▸ Study material:
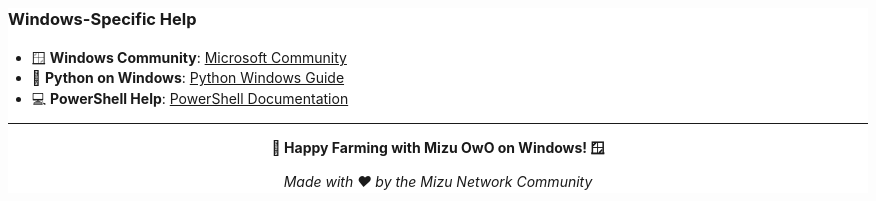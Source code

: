 ### Windows-Specific Help
- 🪟 **Windows Community**: [Microsoft Community](https://answers.microsoft.com/)
- 🐍 **Python on Windows**: [Python Windows Guide](https://docs.python.org/3/using/windows.html)
- 💻 **PowerShell Help**: [PowerShell Documentation](https://docs.microsoft.com/powershell/)

---

<div align="center">

**🌊 Happy Farming with Mizu OwO on Windows! 🪟**

*Made with ❤️ by the Mizu Network Community*

</div>
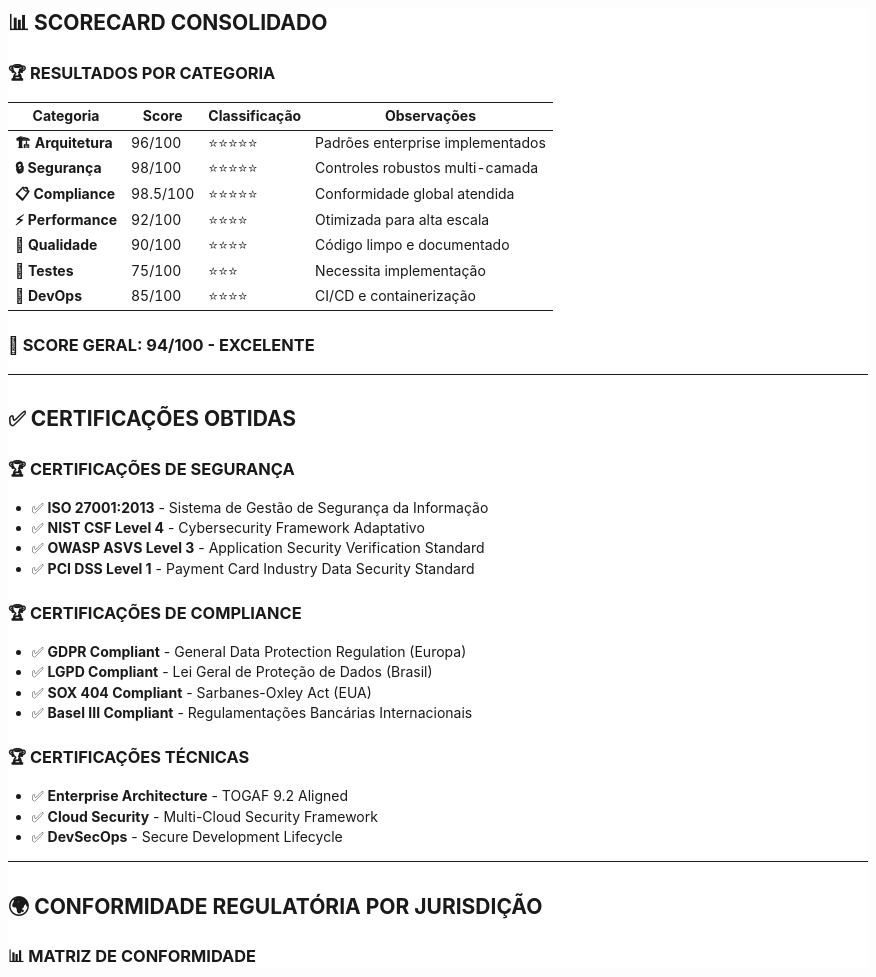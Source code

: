 
## 📊 SCORECARD CONSOLIDADO

### 🏆 RESULTADOS POR CATEGORIA

| Categoria | Score | Classificação | Observações |
|-----------|-------|---------------|-------------|
| **🏗️ Arquitetura** | 96/100 | ⭐⭐⭐⭐⭐ | Padrões enterprise implementados |
| **🔒 Segurança** | 98/100 | ⭐⭐⭐⭐⭐ | Controles robustos multi-camada |
| **📋 Compliance** | 98.5/100 | ⭐⭐⭐⭐⭐ | Conformidade global atendida |
| **⚡ Performance** | 92/100 | ⭐⭐⭐⭐ | Otimizada para alta escala |
| **💎 Qualidade** | 90/100 | ⭐⭐⭐⭐ | Código limpo e documentado |
| **🧪 Testes** | 75/100 | ⭐⭐⭐ | Necessita implementação |
| **🚀 DevOps** | 85/100 | ⭐⭐⭐⭐ | CI/CD e containerização |

### 🎯 **SCORE GERAL: 94/100 - EXCELENTE**

---

## ✅ CERTIFICAÇÕES OBTIDAS

### 🏆 CERTIFICAÇÕES DE SEGURANÇA
- ✅ **ISO 27001:2013** - Sistema de Gestão de Segurança da Informação
- ✅ **NIST CSF Level 4** - Cybersecurity Framework Adaptativo
- ✅ **OWASP ASVS Level 3** - Application Security Verification Standard
- ✅ **PCI DSS Level 1** - Payment Card Industry Data Security Standard

### 🏆 CERTIFICAÇÕES DE COMPLIANCE
- ✅ **GDPR Compliant** - General Data Protection Regulation (Europa)
- ✅ **LGPD Compliant** - Lei Geral de Proteção de Dados (Brasil)
- ✅ **SOX 404 Compliant** - Sarbanes-Oxley Act (EUA)
- ✅ **Basel III Compliant** - Regulamentações Bancárias Internacionais

### 🏆 CERTIFICAÇÕES TÉCNICAS
- ✅ **Enterprise Architecture** - TOGAF 9.2 Aligned
- ✅ **Cloud Security** - Multi-Cloud Security Framework
- ✅ **DevSecOps** - Secure Development Lifecycle

---

## 🌍 CONFORMIDADE REGULATÓRIA POR JURISDIÇÃO

### 📊 MATRIZ DE CONFORMIDADE
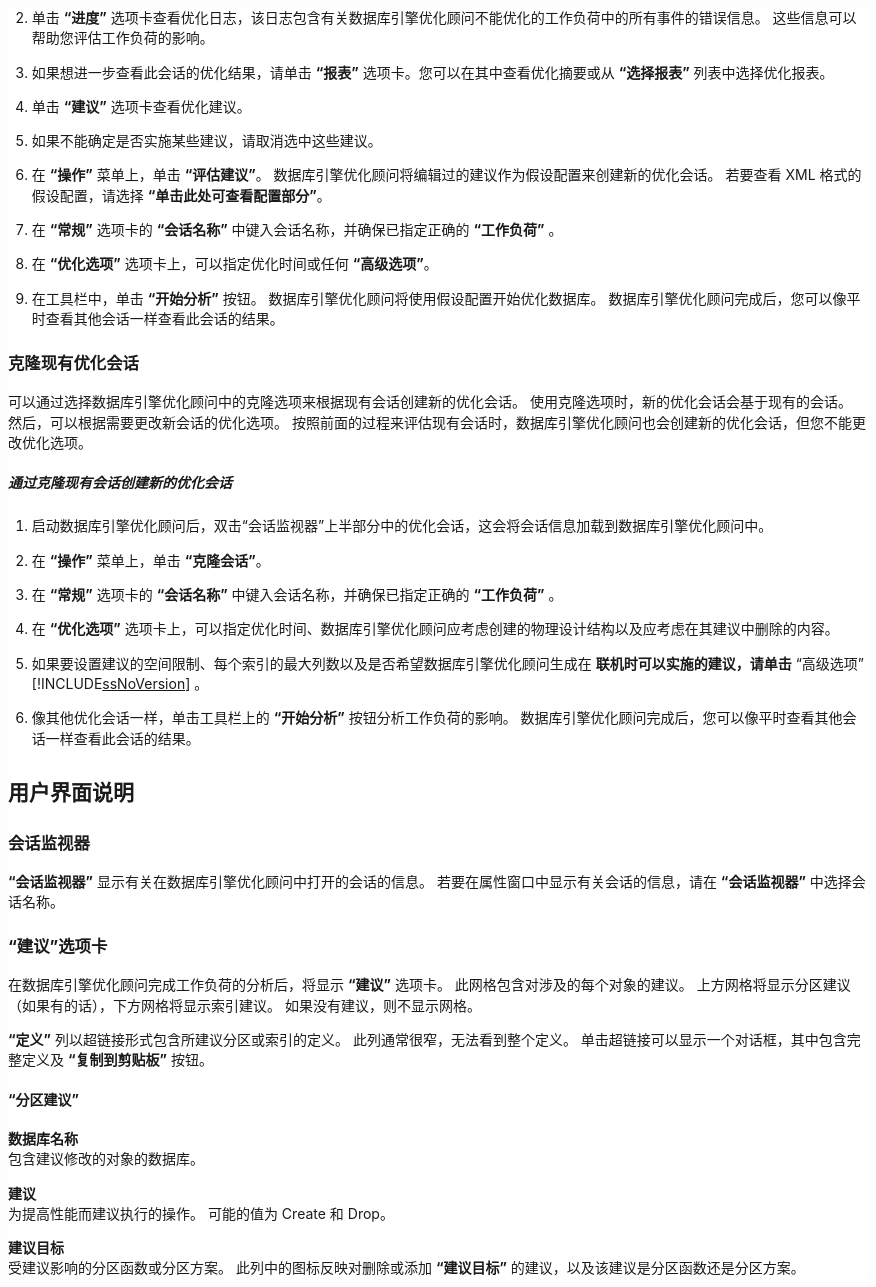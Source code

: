 2.  单击 **“进度”** 选项卡查看优化日志，该日志包含有关数据库引擎优化顾问不能优化的工作负荷中的所有事件的错误信息。 这些信息可以帮助您评估工作负荷的影响。  
  
3.  如果想进一步查看此会话的优化结果，请单击 **“报表”** 选项卡。您可以在其中查看优化摘要或从 **“选择报表”** 列表中选择优化报表。  
  
4.  单击 **“建议”** 选项卡查看优化建议。  
  
5.  如果不能确定是否实施某些建议，请取消选中这些建议。  
  
6.  在 **“操作”** 菜单上，单击 **“评估建议”**。 数据库引擎优化顾问将编辑过的建议作为假设配置来创建新的优化会话。 若要查看 XML 格式的假设配置，请选择 **“单击此处可查看配置部分”**。  
  
7.  在 **“常规”** 选项卡的 **“会话名称”** 中键入会话名称，并确保已指定正确的 **“工作负荷”** 。  
  
8.  在 **“优化选项”** 选项卡上，可以指定优化时间或任何 **“高级选项”**。  
  
9. 在工具栏中，单击 **“开始分析”** 按钮。 数据库引擎优化顾问将使用假设配置开始优化数据库。 数据库引擎优化顾问完成后，您可以像平时查看其他会话一样查看此会话的结果。  
  
### <a name="clone-existing-tuning-sessions"></a>克隆现有优化会话  
 可以通过选择数据库引擎优化顾问中的克隆选项来根据现有会话创建新的优化会话。 使用克隆选项时，新的优化会话会基于现有的会话。 然后，可以根据需要更改新会话的优化选项。 按照前面的过程来评估现有会话时，数据库引擎优化顾问也会创建新的优化会话，但您不能更改优化选项。  
  
##### <a name="to-create-new-tuning-sessions-by-cloning-existing-sessions"></a>通过克隆现有会话创建新的优化会话  
  
1.  启动数据库引擎优化顾问后，双击“会话监视器”上半部分中的优化会话，这会将会话信息加载到数据库引擎优化顾问中。  
  
2.  在 **“操作”** 菜单上，单击 **“克隆会话”**。  
  
3.  在 **“常规”** 选项卡的 **“会话名称”** 中键入会话名称，并确保已指定正确的 **“工作负荷”** 。  
  
4.  在 **“优化选项”** 选项卡上，可以指定优化时间、数据库引擎优化顾问应考虑创建的物理设计结构以及应考虑在其建议中删除的内容。  
  
5.  如果要设置建议的空间限制、每个索引的最大列数以及是否希望数据库引擎优化顾问生成在 **联机时可以实施的建议，请单击** “高级选项” [!INCLUDE[ssNoVersion](../../includes/ssnoversion-md.md)] 。  
  
6.  像其他优化会话一样，单击工具栏上的 **“开始分析”** 按钮分析工作负荷的影响。 数据库引擎优化顾问完成后，您可以像平时查看其他会话一样查看此会话的结果。  
  
##  <a name="UI"></a> 用户界面说明  
  
### <a name="sessions-monitor"></a>会话监视器  
 **“会话监视器”** 显示有关在数据库引擎优化顾问中打开的会话的信息。 若要在属性窗口中显示有关会话的信息，请在 **“会话监视器”** 中选择会话名称。  
  
### <a name="recommendations-tab"></a>“建议”选项卡  
 在数据库引擎优化顾问完成工作负荷的分析后，将显示 **“建议”** 选项卡。 此网格包含对涉及的每个对象的建议。 上方网格将显示分区建议（如果有的话），下方网格将显示索引建议。 如果没有建议，则不显示网格。  
  
 **“定义”** 列以超链接形式包含所建议分区或索引的定义。 此列通常很窄，无法看到整个定义。 单击超链接可以显示一个对话框，其中包含完整定义及 **“复制到剪贴板”** 按钮。  
  
#### <a name="partition-recommendations"></a>“分区建议”  
 **数据库名称**  
 包含建议修改的对象的数据库。  
  
 **建议**  
 为提高性能而建议执行的操作。 可能的值为 Create 和 Drop。  
  
 **建议目标**  
 受建议影响的分区函数或分区方案。 此列中的图标反映对删除或添加 **“建议目标”** 的建议，以及该建议是分区函数还是分区方案。  
  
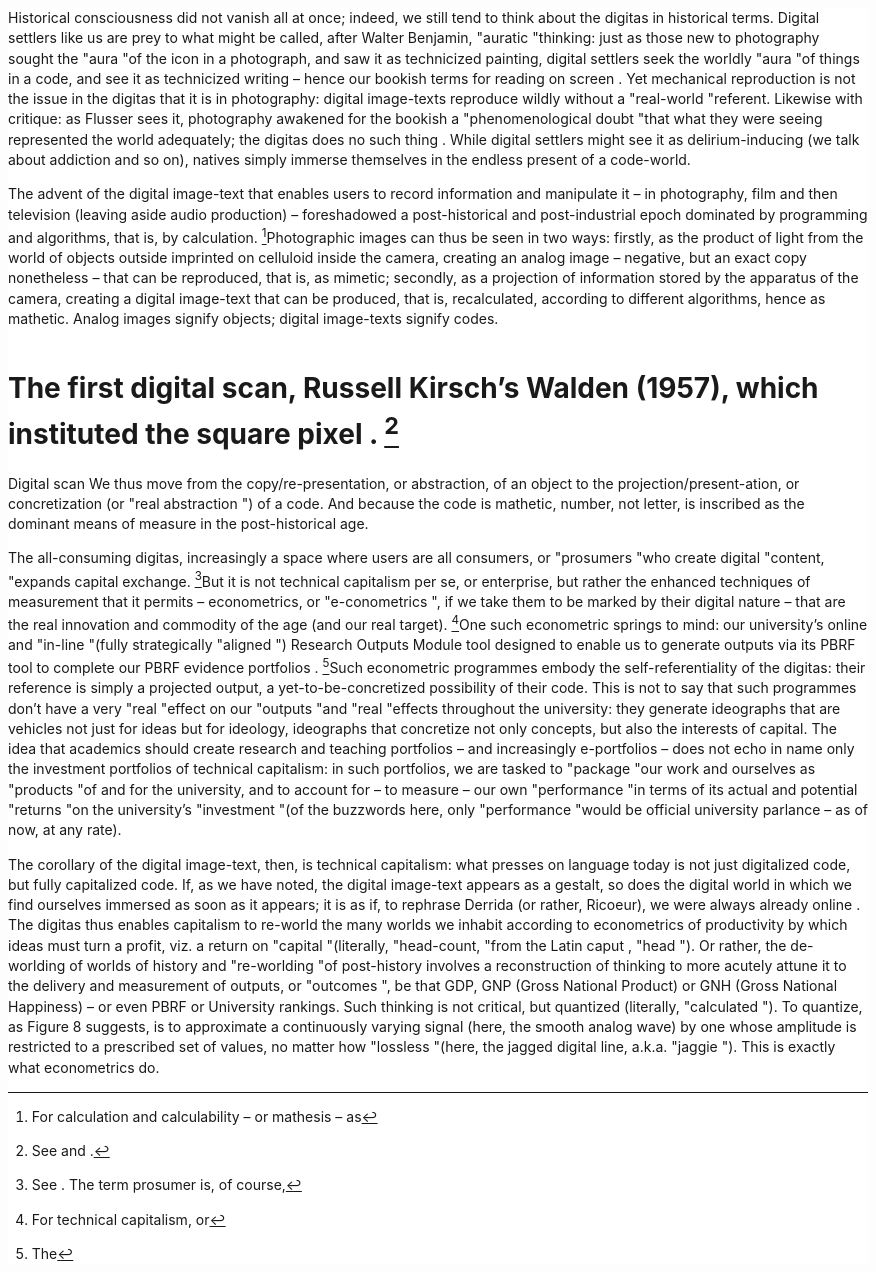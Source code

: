 Historical consciousness did not vanish all at once; indeed, we still tend to think about the digitas in historical terms. Digital settlers like us are prey to what might be called, after Walter Benjamin, "auratic "thinking: just as those new to photography sought the "aura "of the icon in a photograph, and saw it as technicized painting, digital settlers seek the worldly "aura "of things in a code, and see it as technicized writing – hence our bookish terms for reading on screen . Yet mechanical reproduction is not the issue in the digitas that it is in photography: digital image-texts reproduce wildly without a "real-world "referent. Likewise with critique: as Flusser sees it, photography awakened for the bookish a "phenomenological doubt "that what they were seeing represented the world adequately; the digitas does no such thing . While digital settlers might see it as delirium-inducing (we talk about addiction and so on), natives simply immerse themselves in the endless present of a code-world. 

The advent of the digital image-text that enables users to record information and manipulate it – in photography, film and then television (leaving aside audio production) – foreshadowed a post-historical and post-industrial epoch dominated by programming and algorithms, that is, by calculation. [^20]Photographic images can thus be seen in two ways: firstly, as the product of light from the world of objects outside imprinted on celluloid inside the camera, creating an analog image – negative, but an exact copy nonetheless – that can be reproduced, that is, as mimetic; secondly, as a projection of information stored by the apparatus of the camera, creating a digital image-text that can be produced, that is, recalculated, according to different algorithms, hence as mathetic. Analog images signify objects; digital image-texts signify codes. 


# The first digital scan, Russell Kirsch’s Walden (1957), which instituted the square pixel . [^21]

Digital scan 
We thus move from the copy/re-presentation, or abstraction, of an object to the projection/present-ation, or concretization (or "real abstraction ") of a code. And because the code is mathetic, number, not letter, is inscribed as the dominant means of measure in the post-historical age. 

The all-consuming digitas, increasingly a space where users are all consumers, or "prosumers "who create digital "content, "expands capital exchange. [^22]But it is not technical capitalism per se, or enterprise, but rather the enhanced techniques of measurement that it permits – econometrics, or "e-conometrics ", if we take them to be marked by their digital nature – that are the real innovation and commodity of the age (and our real target). [^23]One such econometric springs to mind: our university’s online and "in-line "(fully strategically "aligned ") Research Outputs Module tool designed to enable us to generate outputs via its PBRF tool to complete our PBRF evidence portfolios . [^24]Such econometric programmes embody the self-referentiality of the digitas: their reference is simply a projected output, a yet-to-be-concretized possibility of their code. This is not to say that such programmes don’t have a very "real "effect on our "outputs "and "real "effects throughout the university: they generate ideographs that are vehicles not just for ideas but for ideology, ideographs that concretize not only concepts, but also the interests of capital. The idea that academics should create research and teaching portfolios – and increasingly e-portfolios – does not echo in name only the investment portfolios of technical capitalism: in such portfolios, we are tasked to "package "our work and ourselves as "products "of and for the university, and to account for – to measure – our own "performance "in terms of its actual and potential "returns "on the university’s "investment "(of the buzzwords here, only "performance "would be official university parlance – as of now, at any rate). 

The corollary of the digital image-text, then, is technical capitalism: what presses on language today is not just digitalized code, but fully capitalized code. If, as we have noted, the digital image-text appears as a gestalt, so does the digital world in which we find ourselves immersed as soon as it appears; it is as if, to rephrase Derrida (or rather, Ricoeur), we were always already online . The digitas thus enables capitalism to re-world the many worlds we inhabit according to econometrics of productivity by which ideas must turn a profit, viz. a return on "capital "(literally, "head-count, "from the Latin caput , "head "). Or rather, the de-worlding of worlds of history and "re-worlding "of post-history involves a reconstruction of thinking to more acutely attune it to the delivery and measurement of outputs, or "outcomes ", be that GDP, GNP (Gross National Product) or GNH (Gross National Happiness) – or even PBRF or University rankings. Such thinking is not critical, but quantized (literally, "calculated "). To quantize, as Figure 8 suggests, is to approximate a continuously varying signal (here, the smooth analog wave) by one whose amplitude is restricted to a prescribed set of values, no matter how "lossless "(here, the jagged digital line, a.k.a. "jaggie "). This is exactly what econometrics do. 


[^1]:  What Flusser calls a techno-image, or technical image, we call a digital image-text,
[^2]:  For the liminal third category of the
[^3]: Disposition – or construction
[^4]:  For the picture
[^5]:  For language games, see ; for his repudiation of
[^6]: In this, we – and Flusser – differ
[^7]: For a definition of a text as verbal, visual, oral, and numeric data, in the form of
[^8]: Our use of the catch-all term screen might
[^9]:  For the history of zero, see ;
[^10]:  For real abstraction as concretization, see .
[^11]:  Compare the
[^12]:  Compare  on [t]he relationship … between digital images and the
[^13]:  Rancière defines a distribution of the sensible as an apportionment of parts and positions ...
[^14]:  See . An
[^15]:  See McKenzie’s argument that
[^16]:  For a summary of the
[^17]: For ideas and seeing, see . 
[^19]:  Compare . 
[^20]:  For calculation and calculability – or mathesis – as
[^21]:  See  and . 
[^22]:  See . The term prosumer is, of course,
[^23]:  For technical capitalism, or
[^24]:  The
[^25]:  For such fearless
[^26]:  Compare Flusser on electronic
[^27]:  For an example of this kind of work by a leading neuroscientist, see
[^28]:  For the portfolio self, see ; elsewhere, he describes a modular self; see .
[^29]:  Peirce’s
[^30]:  We draw here on the work of a student who
[^31]:  For technology as the accident of techno-science, see . 
[^32]:  On the
[^33]:  For the exploit as a resonant flaw designed to resist, threaten, and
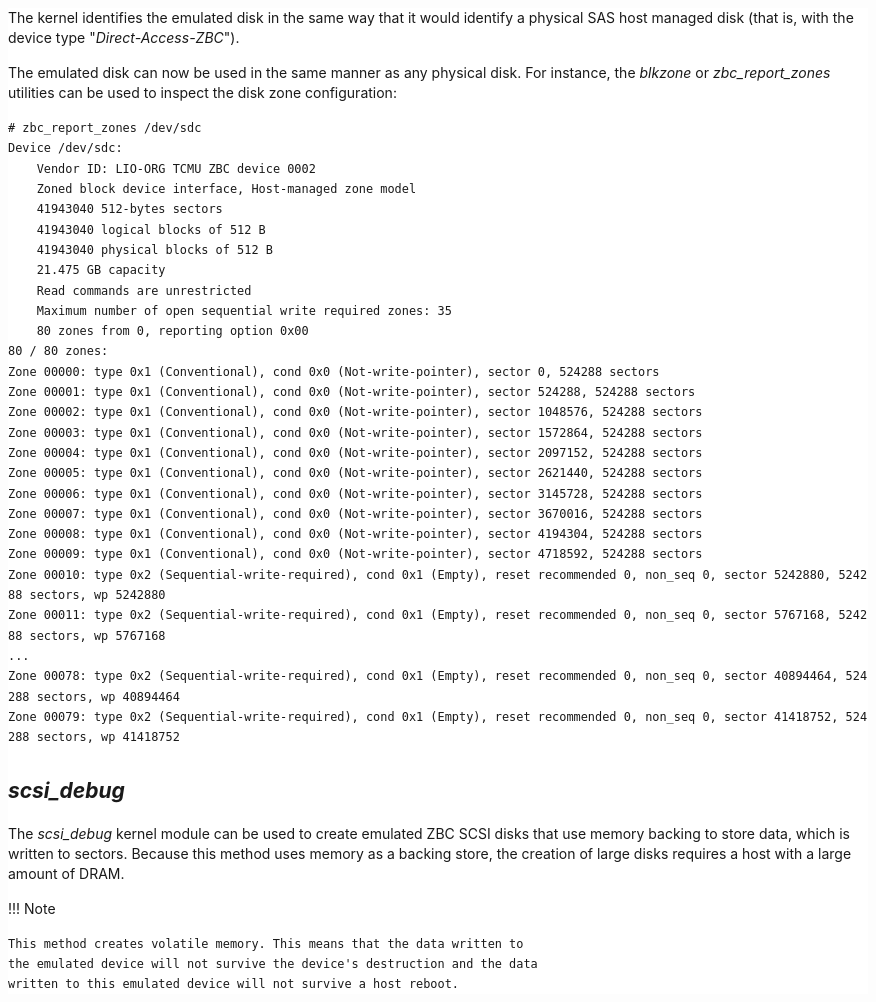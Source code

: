 The kernel identifies the emulated disk in the same way that it would identify
a physical SAS host managed disk (that is, with the device type
"*Direct-Access-ZBC*").

The emulated disk can now be used in the same manner as any physical disk. For
instance, the *blkzone* or *zbc_report_zones* utilities can be used to inspect
the disk zone configuration:

```plaintext
# zbc_report_zones /dev/sdc
Device /dev/sdc:
    Vendor ID: LIO-ORG TCMU ZBC device 0002
    Zoned block device interface, Host-managed zone model
    41943040 512-bytes sectors
    41943040 logical blocks of 512 B
    41943040 physical blocks of 512 B
    21.475 GB capacity
    Read commands are unrestricted
    Maximum number of open sequential write required zones: 35
    80 zones from 0, reporting option 0x00
80 / 80 zones:
Zone 00000: type 0x1 (Conventional), cond 0x0 (Not-write-pointer), sector 0, 524288 sectors
Zone 00001: type 0x1 (Conventional), cond 0x0 (Not-write-pointer), sector 524288, 524288 sectors
Zone 00002: type 0x1 (Conventional), cond 0x0 (Not-write-pointer), sector 1048576, 524288 sectors
Zone 00003: type 0x1 (Conventional), cond 0x0 (Not-write-pointer), sector 1572864, 524288 sectors
Zone 00004: type 0x1 (Conventional), cond 0x0 (Not-write-pointer), sector 2097152, 524288 sectors
Zone 00005: type 0x1 (Conventional), cond 0x0 (Not-write-pointer), sector 2621440, 524288 sectors
Zone 00006: type 0x1 (Conventional), cond 0x0 (Not-write-pointer), sector 3145728, 524288 sectors
Zone 00007: type 0x1 (Conventional), cond 0x0 (Not-write-pointer), sector 3670016, 524288 sectors
Zone 00008: type 0x1 (Conventional), cond 0x0 (Not-write-pointer), sector 4194304, 524288 sectors
Zone 00009: type 0x1 (Conventional), cond 0x0 (Not-write-pointer), sector 4718592, 524288 sectors
Zone 00010: type 0x2 (Sequential-write-required), cond 0x1 (Empty), reset recommended 0, non_seq 0, sector 5242880, 524288 sectors, wp 5242880
Zone 00011: type 0x2 (Sequential-write-required), cond 0x1 (Empty), reset recommended 0, non_seq 0, sector 5767168, 524288 sectors, wp 5767168
...
Zone 00078: type 0x2 (Sequential-write-required), cond 0x1 (Empty), reset recommended 0, non_seq 0, sector 40894464, 524288 sectors, wp 40894464
Zone 00079: type 0x2 (Sequential-write-required), cond 0x1 (Empty), reset recommended 0, non_seq 0, sector 41418752, 524288 sectors, wp 41418752
```

## *scsi_debug*

The *scsi_debug* kernel module can be used to create emulated ZBC SCSI disks
that use memory backing to store data, which is written to sectors.
Because this method uses memory as a backing store, the creation of large disks
requires a host with a large amount of DRAM. 

!!! Note 

    This method creates volatile memory. This means that the data written to
    the emulated device will not survive the device's destruction and the data
    written to this emulated device will not survive a host reboot.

▸ Task:
Throughout the material above, report each line holding the word "used".

▸ Task response:
The emulated disk can now be used in the same manner as any physical disk. For
instance, the *blkzone* or *zbc_report_zones* utilities can be used to inspect
The *scsi_debug* kernel module can be used to create emulated ZBC SCSI disks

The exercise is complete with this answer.